Dangote Refinery commits to energy stability amid global refineries shutdown

Dangote Refinery Commits to Energy Stability Amid Global Supply Challenges
By Udeme Akpan
LAGOS, Nigeria — Dangote Petroleum Refinery & Petrochemicals has reaffirmed its commitment to stabilizing energy supplies in Nigeria, responding to recent disruptions in the international oil market.
The ongoing conflict in the Middle East has resulted in the closure of several refineries and a reduction in global production, creating a shortage of petroleum products. Compounding the situation, China has imposed a ban on the export of gasoline and diesel, exacerbating supply concerns.
Despite these challenges, Dangote Refinery has emphasized that Nigeria remains somewhat insulated from these supply issues, primarily due to its focus on meeting domestic market demands, a significant advantage of local refining.
The company noted that escalating conflicts have driven global crude oil and freight prices higher. The benchmark Brent crude has surged approximately 26 percent in a short span, exceeding $84 per barrel.
In response, Dangote Refinery has adjusted the ex-depot price of Premium Motor Spirit (PMS) by N100 per litre, reflecting a 12 percent increase. The refinery has also absorbed about 20 percent of the cost increases to mitigate their impact on the domestic market. This adjustment comes as the company continues to procure crude oil at current international rates from both local and foreign suppliers.
“Notably, Nigerian crude oil prices surpass the Brent benchmark by $3 to $6 per barrel,” the company stated. “When considering freight costs of $3.50 per barrel, crude oil is entering our facilities at a cost between $88 and $91 per barrel.

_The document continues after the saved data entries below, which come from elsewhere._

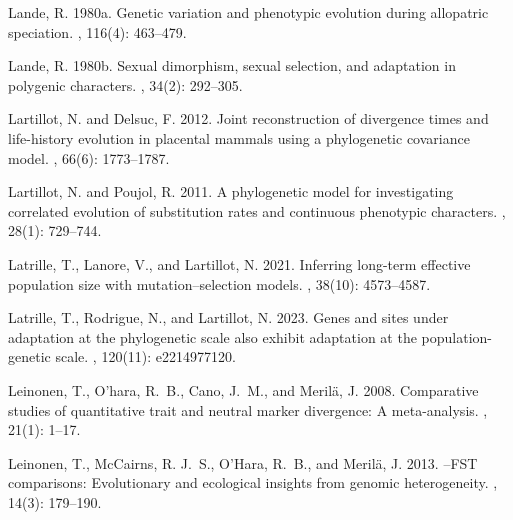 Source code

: \documentclass{article}
\begin{document}
\begin{thebibliography}{}
    Lande, R. 1980a.
    \newblock Genetic variation and phenotypic evolution during allopatric
    speciation.
    , {116}(4): 463--479.

    Lande, R. 1980b.
    \newblock Sexual dimorphism, sexual selection, and adaptation in polygenic
    characters.
    , {34}(2): 292--305.

    Lartillot, N. and Delsuc, F. 2012.
    \newblock Joint reconstruction of divergence times and life-history evolution
    in placental mammals using a phylogenetic covariance model.
    , {66}(6): 1773--1787.

    Lartillot, N. and Poujol, R. 2011.
    \newblock A phylogenetic model for investigating correlated evolution of
    substitution rates and continuous phenotypic characters.
    , {28}(1): 729--744.

    Latrille, T., Lanore, V., and Lartillot, N. 2021.
    \newblock Inferring long-term effective population size with
    mutation--selection models.
    , {38}(10): 4573--4587.

    Latrille, T., Rodrigue, N., and Lartillot, N. 2023.
    \newblock Genes and sites under adaptation at the phylogenetic scale also
    exhibit adaptation at the population-genetic scale.
    , {120}(11): e2214977120.

    Leinonen, T., O'hara, R.~B., Cano, J.~M., and Meril{\"a}, J. 2008.
    \newblock Comparative studies of quantitative trait and neutral marker
    divergence: A meta-analysis.
    , {21}(1): 1--17.

    Leinonen, T., McCairns, R. J.~S., O'Hara, R.~B., and Meril{\"a}, J. 2013.
    --{{FST}} comparisons: Evolutionary and ecological insights
    from genomic heterogeneity.
    , {14}(3): 179--190.


\end{thebibliography}
\end{document}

For context, this price was around $68 per barrel when the ex-depot price was N774 per litre.”
Additionally, the refinery reported receiving approximately five cargoes of crude oil per month from the Nigerian National Petroleum Company Limited (NNPC), which are paid for in naira. This volume falls significantly short of the 13 cargoes needed monthly to satisfy domestic demand.
The refined product prices are based on international market rates plus a premium. As a result, the refinery has been compelled to purchase foreign exchange at open market rates to cover the costs of crude sourced from both local and international traders.
The situation is further complicated by some upstream producers’ failure to deliver crude oil as mandated by the Petroleum Industry Act (PIA), obliging the refinery to seek a larger proportion of its crude supplies through international traders, who often charge additional premiums.